First, consider the case that the difference between any two adjacent numbers is less than x. In this situation, any two adjacent numbers can't be both in S1.
If there exists an i such that the difference between the (i-1)-th and the (i+1)-th number is less than y, then obviously there's no way to split.
Otherwise:
Let dp[i] be the number of ways to split the first i numbers into two sets satisfying the condition so that the i-th number is in S1.
Now, dp[i] can be transferred from dp[j](j < i) if and only if:
1) the difference between the i-th and the j-th number is not less than x;
2) among the interval (i, j)(exclusive), the difference between any two numbers is not less than y.
The DP algorithm above can be optimalized to O(n log(n)) with precalculation and segment trees.
Now, consider the general case.
If the difference between the i-th and the (i+1)-the number is not less than x, then we can deal with the interval [1, i] and [i+1, n] individually.

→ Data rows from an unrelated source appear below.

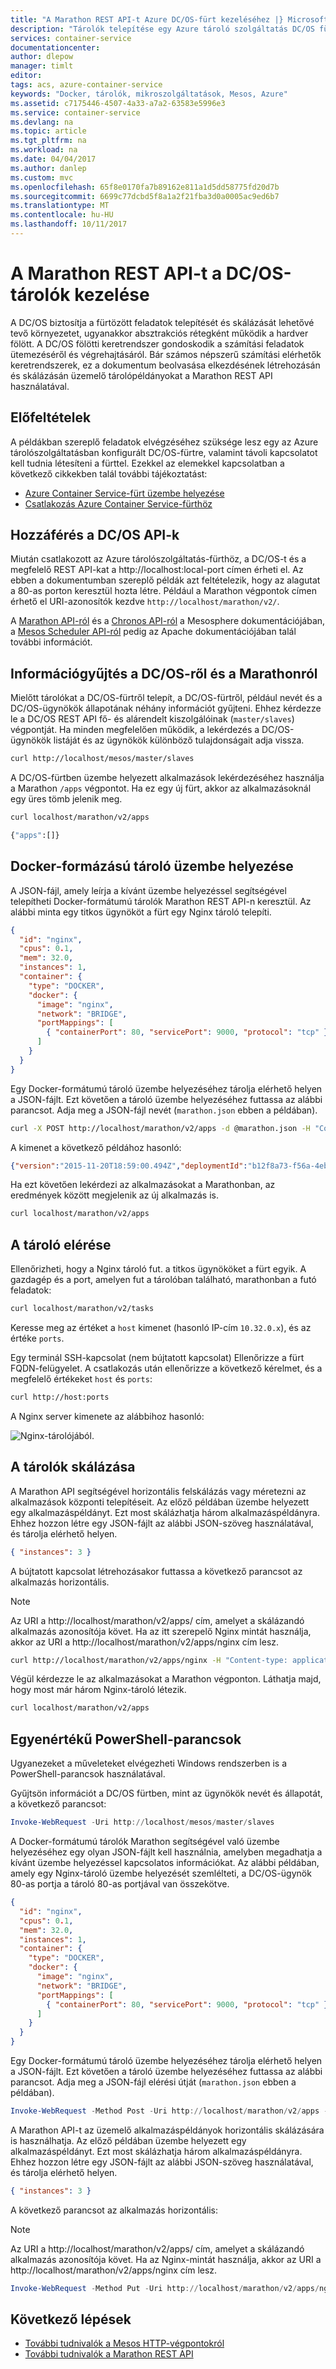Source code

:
 ```yaml
---
title: "A Marathon REST API-t Azure DC/OS-fürt kezeléséhez |} Microsoft Docs"
description: "Tárolók telepítése egy Azure tároló szolgáltatás DC/OS fürtben a Marathon REST API használatával."
services: container-service
documentationcenter: 
author: dlepow
manager: timlt
editor: 
tags: acs, azure-container-service
keywords: "Docker, tárolók, mikroszolgáltatások, Mesos, Azure"
ms.assetid: c7175446-4507-4a33-a7a2-63583e5996e3
ms.service: container-service
ms.devlang: na
ms.topic: article
ms.tgt_pltfrm: na
ms.workload: na
ms.date: 04/04/2017
ms.author: danlep
ms.custom: mvc
ms.openlocfilehash: 65f8e0170fa7b89162e811a1d5dd58775fd20d7b
ms.sourcegitcommit: 6699c77dcbd5f8a1a2f21fba3d0a0005ac9ed6b7
ms.translationtype: MT
ms.contentlocale: hu-HU
ms.lasthandoff: 10/11/2017
---
```

# <a name="dcos-container-management-through-the-marathon-rest-api"></a>A Marathon REST API-t a DC/OS-tárolók kezelése
A DC/OS biztosítja a fürtözött feladatok telepítését és skálázását lehetővé tevő környezetet, ugyanakkor absztrakciós rétegként működik a hardver fölött. A DC/OS fölötti keretrendszer gondoskodik a számítási feladatok ütemezéséről és végrehajtásáról. Bár számos népszerű számítási elérhetők keretrendszerek, ez a dokumentum beolvasása elkezdésének létrehozásán és skálázásán üzemelő tárolópéldányokat a Marathon REST API használatával. 

## <a name="prerequisites"></a>Előfeltételek

A példákban szereplő feladatok elvégzéséhez szüksége lesz egy az Azure tárolószolgáltatásban konfigurált DC/OS-fürtre, valamint távoli kapcsolatot kell tudnia létesíteni a fürttel. Ezekkel az elemekkel kapcsolatban a következő cikkekben talál további tájékoztatást:

* [Azure Container Service-fürt üzembe helyezése](container-service-deployment.md)
* [Csatlakozás Azure Container Service-fürthöz](../container-service-connect.md)

## <a name="access-the-dcos-apis"></a>Hozzáférés a DC/OS API-k
Miután csatlakozott az Azure tárolószolgáltatás-fürthöz, a DC/OS-t és a megfelelő REST API-kat a http://localhost:local-port címen érheti el. Az ebben a dokumentumban szereplő példák azt feltételezik, hogy az alagutat a 80-as porton keresztül hozta létre. Például a Marathon végpontok címen érhető el URI-azonosítók kezdve `http://localhost/marathon/v2/`. 

A [Marathon API-ról](https://mesosphere.github.io/marathon/docs/rest-api.html) és a [Chronos API-ról](https://mesos.github.io/chronos/docs/api.html) a Mesosphere dokumentációjában, a [Mesos Scheduler API-ról](http://mesos.apache.org/documentation/latest/scheduler-http-api/) pedig az Apache dokumentációjában talál további információt.

## <a name="gather-information-from-dcos-and-marathon"></a>Információgyűjtés a DC/OS-ről és a Marathonról
Mielőtt tárolókat a DC/OS-fürtről telepít, a DC/OS-fürtről, például nevét és a DC/OS-ügynökök állapotának néhány információt gyűjteni. Ehhez kérdezze le a DC/OS REST API fő- és alárendelt kiszolgálóinak (`master/slaves`) végpontját. Ha minden megfelelően működik, a lekérdezés a DC/OS-ügynökök listáját és az ügynökök különböző tulajdonságait adja vissza.

```bash
curl http://localhost/mesos/master/slaves
```

A DC/OS-fürtben üzembe helyezett alkalmazások lekérdezéséhez használja a Marathon `/apps` végpontot. Ha ez egy új fürt, akkor az alkalmazásoknál egy üres tömb jelenik meg.

```bash
curl localhost/marathon/v2/apps

{"apps":[]}
```

## <a name="deploy-a-docker-formatted-container"></a>Docker-formázású tároló üzembe helyezése
A JSON-fájl, amely leírja a kívánt üzembe helyezéssel segítségével telepítheti Docker-formátumú tárolók Marathon REST API-n keresztül. Az alábbi minta egy titkos ügynököt a fürt egy Nginx tároló telepíti. 

```json
{
  "id": "nginx",
  "cpus": 0.1,
  "mem": 32.0,
  "instances": 1,
  "container": {
    "type": "DOCKER",
    "docker": {
      "image": "nginx",
      "network": "BRIDGE",
      "portMappings": [
        { "containerPort": 80, "servicePort": 9000, "protocol": "tcp" }
      ]
    }
  }
}
```

Egy Docker-formátumú tároló üzembe helyezéséhez tárolja elérhető helyen a JSON-fájlt. Ezt követően a tároló üzembe helyezéséhez futtassa az alábbi parancsot. Adja meg a JSON-fájl nevét (`marathon.json` ebben a példában).

```bash
curl -X POST http://localhost/marathon/v2/apps -d @marathon.json -H "Content-type: application/json"
```

A kimenet a következő példához hasonló:

```json
{"version":"2015-11-20T18:59:00.494Z","deploymentId":"b12f8a73-f56a-4eb1-9375-4ac026d6cdec"}
```

Ha ezt követően lekérdezi az alkalmazásokat a Marathonban, az eredmények között megjelenik az új alkalmazás is.

```bash
curl localhost/marathon/v2/apps
```

## <a name="reach-the-container"></a>A tároló elérése

Ellenőrizheti, hogy a Nginx tároló fut. a titkos ügynököket a fürt egyik. A gazdagép és a port, amelyen fut a tárolóban található, marathonban a futó feladatok: 

```bash
curl localhost/marathon/v2/tasks
```

Keresse meg az értéket a `host` kimenet (hasonló IP-cím `10.32.0.x`), és az értéke `ports`.


Egy terminál SSH-kapcsolat (nem bújtatott kapcsolat) Ellenőrizze a fürt FQDN-felügyelet. A csatlakozás után ellenőrizze a következő kérelmet, és a megfelelő értékeket `host` és `ports`:

```bash
curl http://host:ports
```

A Nginx server kimenete az alábbihoz hasonló:

![Nginx-tárolójából.](./media/container-service-mesos-marathon-rest/nginx.png)




## <a name="scale-your-containers"></a>A tárolók skálázása
A Marathon API segítségével horizontális felskálázás vagy méretezni az alkalmazások központi telepítéseit. Az előző példában üzembe helyezett egy alkalmazáspéldányt. Ezt most skálázhatja három alkalmazáspéldányra. Ehhez hozzon létre egy JSON-fájlt az alábbi JSON-szöveg használatával, és tárolja elérhető helyen.

```json
{ "instances": 3 }
```

A bújtatott kapcsolat létrehozásakor futtassa a következő parancsot az alkalmazás horizontális.

> [!NOTE]
> Az URI a http://localhost/marathon/v2/apps/ cím, amelyet a skálázandó alkalmazás azonosítója követ. Ha az itt szerepelő Nginx mintát használja, akkor az URI a http://localhost/marathon/v2/apps/nginx cím lesz.
> 
> 

```bash
curl http://localhost/marathon/v2/apps/nginx -H "Content-type: application/json" -X PUT -d @scale.json
```

Végül kérdezze le az alkalmazásokat a Marathon végponton. Láthatja majd, hogy most már három Nginx-tároló létezik.

```bash
curl localhost/marathon/v2/apps
```

## <a name="equivalent-powershell-commands"></a>Egyenértékű PowerShell-parancsok
Ugyanezeket a műveleteket elvégezheti Windows rendszerben is a PowerShell-parancsok használatával.

Gyűjtsön információt a DC/OS fürtben, mint az ügynökök nevét és állapotát, a következő parancsot:

```powershell
Invoke-WebRequest -Uri http://localhost/mesos/master/slaves
```

A Docker-formátumú tárolók Marathon segítségével való üzembe helyezéséhez egy olyan JSON-fájlt kell használnia, amelyben megadhatja a kívánt üzembe helyezéssel kapcsolatos információkat. Az alábbi példában, amely egy Nginx-tároló üzembe helyezését szemlélteti, a DC/OS-ügynök 80-as portja a tároló 80-as portjával van összekötve.

```json
{
  "id": "nginx",
  "cpus": 0.1,
  "mem": 32.0,
  "instances": 1,
  "container": {
    "type": "DOCKER",
    "docker": {
      "image": "nginx",
      "network": "BRIDGE",
      "portMappings": [
        { "containerPort": 80, "servicePort": 9000, "protocol": "tcp" }
      ]
    }
  }
}
```

Egy Docker-formátumú tároló üzembe helyezéséhez tárolja elérhető helyen a JSON-fájlt. Ezt követően a tároló üzembe helyezéséhez futtassa az alábbi parancsot. Adja meg a JSON-fájl elérési útját (`marathon.json` ebben a példában).

```powershell
Invoke-WebRequest -Method Post -Uri http://localhost/marathon/v2/apps -ContentType application/json -InFile 'c:\marathon.json'
```

A Marathon API-t az üzemelő alkalmazáspéldányok horizontális skálázására is használhatja. Az előző példában üzembe helyezett egy alkalmazáspéldányt. Ezt most skálázhatja három alkalmazáspéldányra. Ehhez hozzon létre egy JSON-fájlt az alábbi JSON-szöveg használatával, és tárolja elérhető helyen.

```json
{ "instances": 3 }
```

A következő parancsot az alkalmazás horizontális:

> [!NOTE]
> Az URI a http://localhost/marathon/v2/apps/ cím, amelyet a skálázandó alkalmazás azonosítója követ. Ha az Nginx-mintát használja, akkor az URI a http://localhost/marathon/v2/apps/nginx cím lesz.
> 
> 

```powershell
Invoke-WebRequest -Method Put -Uri http://localhost/marathon/v2/apps/nginx -ContentType application/json -InFile 'c:\scale.json'
```

## <a name="next-steps"></a>Következő lépések
* [További tudnivalók a Mesos HTTP-végpontokról](http://mesos.apache.org/documentation/latest/endpoints/)
* [További tudnivalók a Marathon REST API](https://mesosphere.github.io/marathon/docs/rest-api.html)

Or, to say, the final answer is the number of ways to split the interval [1, i] into two sets multiplied by the number of ways to split the interval[i+1, n] into two sets.
This can be done recursively until in each interval, the difference between any two adjacent numbers is less than x. Then, simply multiply the answer to each interval together.
Total complexity: O(n log(n))
UPD: We don't even need to use segment trees -- prefix sum is enough. But as we need to sort the array in ascending order before the main procedure of the algorithm, the complexity is still O(n log(n)).